_What is required_: Take each line from the material below that includes the string "does" and copy it.

_Given entries_:

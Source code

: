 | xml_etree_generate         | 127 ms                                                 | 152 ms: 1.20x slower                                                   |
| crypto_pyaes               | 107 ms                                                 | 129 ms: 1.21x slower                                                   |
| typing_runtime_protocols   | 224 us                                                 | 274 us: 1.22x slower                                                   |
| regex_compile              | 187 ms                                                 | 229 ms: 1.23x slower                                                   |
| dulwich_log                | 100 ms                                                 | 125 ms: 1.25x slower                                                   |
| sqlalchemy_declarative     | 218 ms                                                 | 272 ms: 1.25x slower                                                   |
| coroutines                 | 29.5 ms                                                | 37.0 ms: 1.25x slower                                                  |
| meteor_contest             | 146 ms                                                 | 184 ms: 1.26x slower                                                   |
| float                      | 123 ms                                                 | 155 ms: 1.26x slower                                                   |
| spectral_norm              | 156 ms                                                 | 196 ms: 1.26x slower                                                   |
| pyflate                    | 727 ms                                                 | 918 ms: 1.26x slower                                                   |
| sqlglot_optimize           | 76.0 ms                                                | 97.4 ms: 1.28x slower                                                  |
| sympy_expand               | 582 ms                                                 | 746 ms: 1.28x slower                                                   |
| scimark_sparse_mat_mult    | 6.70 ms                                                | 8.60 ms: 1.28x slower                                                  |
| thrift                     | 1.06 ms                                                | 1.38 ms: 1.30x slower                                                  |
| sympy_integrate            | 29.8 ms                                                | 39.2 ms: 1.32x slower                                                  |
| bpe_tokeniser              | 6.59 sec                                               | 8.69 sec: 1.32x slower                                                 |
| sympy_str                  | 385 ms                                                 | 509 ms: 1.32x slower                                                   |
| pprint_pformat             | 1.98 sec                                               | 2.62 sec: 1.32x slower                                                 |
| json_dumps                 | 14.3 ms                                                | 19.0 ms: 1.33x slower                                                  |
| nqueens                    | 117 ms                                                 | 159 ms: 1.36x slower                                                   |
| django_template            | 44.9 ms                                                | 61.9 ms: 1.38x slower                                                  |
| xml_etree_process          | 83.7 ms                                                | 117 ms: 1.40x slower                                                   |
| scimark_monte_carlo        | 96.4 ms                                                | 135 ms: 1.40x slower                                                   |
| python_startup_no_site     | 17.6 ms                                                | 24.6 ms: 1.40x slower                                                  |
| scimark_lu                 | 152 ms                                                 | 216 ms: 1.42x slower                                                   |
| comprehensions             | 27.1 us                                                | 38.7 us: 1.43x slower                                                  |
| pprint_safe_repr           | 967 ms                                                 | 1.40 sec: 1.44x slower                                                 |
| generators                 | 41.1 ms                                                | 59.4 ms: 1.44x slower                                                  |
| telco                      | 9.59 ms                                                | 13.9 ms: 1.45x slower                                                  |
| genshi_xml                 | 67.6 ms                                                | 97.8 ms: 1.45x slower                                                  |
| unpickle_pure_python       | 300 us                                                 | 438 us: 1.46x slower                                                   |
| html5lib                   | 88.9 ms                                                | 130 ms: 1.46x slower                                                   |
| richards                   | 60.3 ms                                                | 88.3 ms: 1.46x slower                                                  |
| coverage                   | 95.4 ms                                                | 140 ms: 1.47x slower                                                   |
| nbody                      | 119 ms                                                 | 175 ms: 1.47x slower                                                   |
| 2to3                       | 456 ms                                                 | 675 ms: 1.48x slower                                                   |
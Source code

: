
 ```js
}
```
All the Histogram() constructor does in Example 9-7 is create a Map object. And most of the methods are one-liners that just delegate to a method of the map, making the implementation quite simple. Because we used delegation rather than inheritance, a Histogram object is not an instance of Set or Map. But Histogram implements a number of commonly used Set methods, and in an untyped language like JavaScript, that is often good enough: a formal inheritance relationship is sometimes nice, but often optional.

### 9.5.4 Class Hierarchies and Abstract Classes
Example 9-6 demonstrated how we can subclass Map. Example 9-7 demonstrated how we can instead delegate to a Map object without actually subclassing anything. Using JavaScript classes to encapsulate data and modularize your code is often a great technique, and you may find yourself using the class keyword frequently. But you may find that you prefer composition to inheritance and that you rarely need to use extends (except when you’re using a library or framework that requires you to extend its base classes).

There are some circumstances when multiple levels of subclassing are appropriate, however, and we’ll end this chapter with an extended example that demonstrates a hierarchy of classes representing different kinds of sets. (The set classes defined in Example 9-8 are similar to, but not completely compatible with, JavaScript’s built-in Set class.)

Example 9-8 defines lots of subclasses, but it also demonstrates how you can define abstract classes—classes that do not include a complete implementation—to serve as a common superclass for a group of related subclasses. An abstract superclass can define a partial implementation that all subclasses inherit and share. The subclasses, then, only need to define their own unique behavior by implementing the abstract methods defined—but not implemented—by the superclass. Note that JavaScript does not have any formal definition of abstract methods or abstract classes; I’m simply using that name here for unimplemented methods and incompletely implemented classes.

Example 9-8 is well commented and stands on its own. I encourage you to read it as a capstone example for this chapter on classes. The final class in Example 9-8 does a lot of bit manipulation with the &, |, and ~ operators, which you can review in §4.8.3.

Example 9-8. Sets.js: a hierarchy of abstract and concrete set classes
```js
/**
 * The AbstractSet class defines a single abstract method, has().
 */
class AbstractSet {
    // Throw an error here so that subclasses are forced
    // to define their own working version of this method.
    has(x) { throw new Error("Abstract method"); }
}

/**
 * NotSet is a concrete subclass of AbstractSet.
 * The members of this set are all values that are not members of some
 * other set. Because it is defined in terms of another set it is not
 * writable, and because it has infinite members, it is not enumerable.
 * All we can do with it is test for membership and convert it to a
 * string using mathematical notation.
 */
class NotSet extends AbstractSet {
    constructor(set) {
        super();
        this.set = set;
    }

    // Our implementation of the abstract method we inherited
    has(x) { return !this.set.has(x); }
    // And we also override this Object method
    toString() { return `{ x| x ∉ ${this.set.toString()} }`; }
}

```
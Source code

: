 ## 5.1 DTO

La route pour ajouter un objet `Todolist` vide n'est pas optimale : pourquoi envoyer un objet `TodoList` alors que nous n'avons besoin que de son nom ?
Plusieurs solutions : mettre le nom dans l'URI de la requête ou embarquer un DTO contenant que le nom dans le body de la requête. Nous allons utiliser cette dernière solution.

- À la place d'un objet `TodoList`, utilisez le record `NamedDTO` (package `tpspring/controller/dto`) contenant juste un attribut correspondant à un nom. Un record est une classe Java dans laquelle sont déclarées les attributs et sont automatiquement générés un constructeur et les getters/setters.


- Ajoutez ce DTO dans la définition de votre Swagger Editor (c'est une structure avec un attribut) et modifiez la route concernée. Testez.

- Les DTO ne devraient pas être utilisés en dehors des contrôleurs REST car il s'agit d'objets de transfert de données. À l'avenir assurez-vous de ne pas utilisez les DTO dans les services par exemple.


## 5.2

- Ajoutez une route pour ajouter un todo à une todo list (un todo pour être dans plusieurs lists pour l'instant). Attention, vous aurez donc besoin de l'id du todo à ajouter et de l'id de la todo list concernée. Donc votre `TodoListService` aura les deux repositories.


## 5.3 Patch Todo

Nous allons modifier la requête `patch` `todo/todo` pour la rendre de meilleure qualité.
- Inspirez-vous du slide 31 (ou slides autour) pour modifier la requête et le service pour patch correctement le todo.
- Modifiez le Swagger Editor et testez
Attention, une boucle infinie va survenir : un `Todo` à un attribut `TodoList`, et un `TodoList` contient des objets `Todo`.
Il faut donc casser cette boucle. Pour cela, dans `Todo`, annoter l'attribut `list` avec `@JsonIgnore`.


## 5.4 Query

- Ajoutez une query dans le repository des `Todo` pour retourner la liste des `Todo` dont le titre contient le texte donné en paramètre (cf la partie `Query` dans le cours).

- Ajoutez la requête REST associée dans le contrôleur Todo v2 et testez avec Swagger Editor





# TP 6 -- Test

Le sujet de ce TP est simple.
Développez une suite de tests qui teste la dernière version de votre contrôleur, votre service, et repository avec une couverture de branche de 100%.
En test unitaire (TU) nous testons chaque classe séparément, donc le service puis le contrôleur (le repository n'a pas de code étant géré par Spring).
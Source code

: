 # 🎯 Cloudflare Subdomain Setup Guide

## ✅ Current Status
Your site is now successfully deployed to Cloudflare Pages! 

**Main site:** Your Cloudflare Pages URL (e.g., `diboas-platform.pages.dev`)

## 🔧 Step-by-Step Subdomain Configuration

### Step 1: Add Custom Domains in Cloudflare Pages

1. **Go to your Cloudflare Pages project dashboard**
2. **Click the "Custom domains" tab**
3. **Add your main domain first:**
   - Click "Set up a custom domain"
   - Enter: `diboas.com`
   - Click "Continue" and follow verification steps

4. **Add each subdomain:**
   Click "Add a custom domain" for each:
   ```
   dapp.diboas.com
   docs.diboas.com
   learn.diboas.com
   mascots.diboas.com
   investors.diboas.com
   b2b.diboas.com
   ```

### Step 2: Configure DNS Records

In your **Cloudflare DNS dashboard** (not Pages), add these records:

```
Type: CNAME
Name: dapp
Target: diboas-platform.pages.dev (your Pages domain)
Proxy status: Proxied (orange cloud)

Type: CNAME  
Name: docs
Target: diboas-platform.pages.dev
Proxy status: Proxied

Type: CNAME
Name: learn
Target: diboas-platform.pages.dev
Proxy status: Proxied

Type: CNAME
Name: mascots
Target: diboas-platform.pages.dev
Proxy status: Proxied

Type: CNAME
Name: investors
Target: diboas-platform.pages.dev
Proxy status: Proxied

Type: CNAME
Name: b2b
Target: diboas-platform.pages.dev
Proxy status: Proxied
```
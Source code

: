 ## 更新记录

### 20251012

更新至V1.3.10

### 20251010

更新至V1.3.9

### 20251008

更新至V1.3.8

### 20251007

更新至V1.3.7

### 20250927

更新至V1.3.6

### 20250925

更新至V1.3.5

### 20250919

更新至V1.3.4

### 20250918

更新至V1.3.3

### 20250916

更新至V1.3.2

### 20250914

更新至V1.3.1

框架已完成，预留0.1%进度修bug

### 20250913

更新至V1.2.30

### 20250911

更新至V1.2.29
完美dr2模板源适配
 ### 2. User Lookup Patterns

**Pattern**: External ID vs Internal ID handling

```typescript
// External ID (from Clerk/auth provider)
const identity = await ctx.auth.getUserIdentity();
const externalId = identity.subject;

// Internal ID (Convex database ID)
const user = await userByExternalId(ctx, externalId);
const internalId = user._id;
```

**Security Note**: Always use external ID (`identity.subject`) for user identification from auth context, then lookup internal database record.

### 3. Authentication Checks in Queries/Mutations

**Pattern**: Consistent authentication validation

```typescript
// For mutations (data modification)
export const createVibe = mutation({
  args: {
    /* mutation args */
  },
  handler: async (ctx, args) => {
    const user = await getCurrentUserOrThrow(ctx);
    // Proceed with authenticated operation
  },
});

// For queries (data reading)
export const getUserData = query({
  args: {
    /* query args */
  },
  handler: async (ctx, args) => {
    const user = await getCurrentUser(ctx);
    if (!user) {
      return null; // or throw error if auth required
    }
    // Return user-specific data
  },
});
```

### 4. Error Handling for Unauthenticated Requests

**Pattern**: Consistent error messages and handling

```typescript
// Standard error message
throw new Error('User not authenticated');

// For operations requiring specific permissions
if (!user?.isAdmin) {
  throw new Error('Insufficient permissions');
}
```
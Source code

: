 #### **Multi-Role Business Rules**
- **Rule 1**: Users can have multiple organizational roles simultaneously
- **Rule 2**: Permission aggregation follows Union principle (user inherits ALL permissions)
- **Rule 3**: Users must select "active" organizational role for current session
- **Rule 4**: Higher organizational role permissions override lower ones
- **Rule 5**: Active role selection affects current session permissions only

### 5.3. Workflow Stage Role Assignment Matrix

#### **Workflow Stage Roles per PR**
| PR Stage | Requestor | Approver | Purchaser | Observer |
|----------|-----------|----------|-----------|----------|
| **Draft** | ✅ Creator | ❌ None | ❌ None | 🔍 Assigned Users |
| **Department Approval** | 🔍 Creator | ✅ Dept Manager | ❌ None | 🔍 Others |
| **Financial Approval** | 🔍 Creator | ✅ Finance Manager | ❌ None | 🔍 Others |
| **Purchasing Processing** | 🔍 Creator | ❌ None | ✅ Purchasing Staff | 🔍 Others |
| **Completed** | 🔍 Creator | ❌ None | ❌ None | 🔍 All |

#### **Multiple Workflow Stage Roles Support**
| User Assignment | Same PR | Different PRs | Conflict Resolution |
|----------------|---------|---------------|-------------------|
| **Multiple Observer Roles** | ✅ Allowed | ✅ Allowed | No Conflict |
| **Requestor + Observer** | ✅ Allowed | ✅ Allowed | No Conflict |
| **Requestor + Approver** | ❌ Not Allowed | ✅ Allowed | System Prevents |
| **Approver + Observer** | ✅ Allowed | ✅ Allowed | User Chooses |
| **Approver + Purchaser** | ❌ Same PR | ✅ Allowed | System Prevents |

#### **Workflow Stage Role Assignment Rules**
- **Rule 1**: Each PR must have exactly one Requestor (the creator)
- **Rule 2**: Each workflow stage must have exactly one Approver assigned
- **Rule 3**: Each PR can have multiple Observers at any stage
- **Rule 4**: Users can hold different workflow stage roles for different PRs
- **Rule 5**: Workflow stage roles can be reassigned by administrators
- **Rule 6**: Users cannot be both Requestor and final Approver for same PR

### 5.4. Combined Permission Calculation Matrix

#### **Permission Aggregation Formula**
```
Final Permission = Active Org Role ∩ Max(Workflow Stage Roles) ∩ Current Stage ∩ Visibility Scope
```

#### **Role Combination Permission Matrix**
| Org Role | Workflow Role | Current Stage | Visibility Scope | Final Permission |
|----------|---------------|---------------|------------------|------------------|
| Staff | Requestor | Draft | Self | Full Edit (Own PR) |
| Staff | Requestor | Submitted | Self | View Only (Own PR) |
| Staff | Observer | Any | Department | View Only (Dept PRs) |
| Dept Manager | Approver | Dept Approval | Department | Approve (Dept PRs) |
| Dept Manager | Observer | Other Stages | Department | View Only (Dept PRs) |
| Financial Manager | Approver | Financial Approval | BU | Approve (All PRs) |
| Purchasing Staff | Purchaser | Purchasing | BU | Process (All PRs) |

_Answer to this task_:
All the Histogram() constructor does in Example 9-7 is create a Map object. And most of the methods are one-liners that just delegate to a method of the map, making the implementation quite simple. Because we used delegation rather than inheritance, a Histogram object is not an instance of Set or Map. But Histogram implements a number of commonly used Set methods, and in an untyped language like JavaScript, that is often good enough: a formal inheritance relationship is sometimes nice, but often optional.
Example 9-8 defines lots of subclasses, but it also demonstrates how you can define abstract classes—classes that do not include a complete implementation—to serve as a common superclass for a group of related subclasses. An abstract superclass can define a partial implementation that all subclasses inherit and share. The subclasses, then, only need to define their own unique behavior by implementing the abstract methods defined—but not implemented—by the superclass. Note that JavaScript does not have any formal definition of abstract methods or abstract classes; I’m simply using that name here for unimplemented methods and incompletely implemented classes.
Example 9-8 is well commented and stands on its own. I encourage you to read it as a capstone example for this chapter on classes. The final class in Example 9-8 does a lot of bit manipulation with the &, |, and ~ operators, which you can review in §4.8.3.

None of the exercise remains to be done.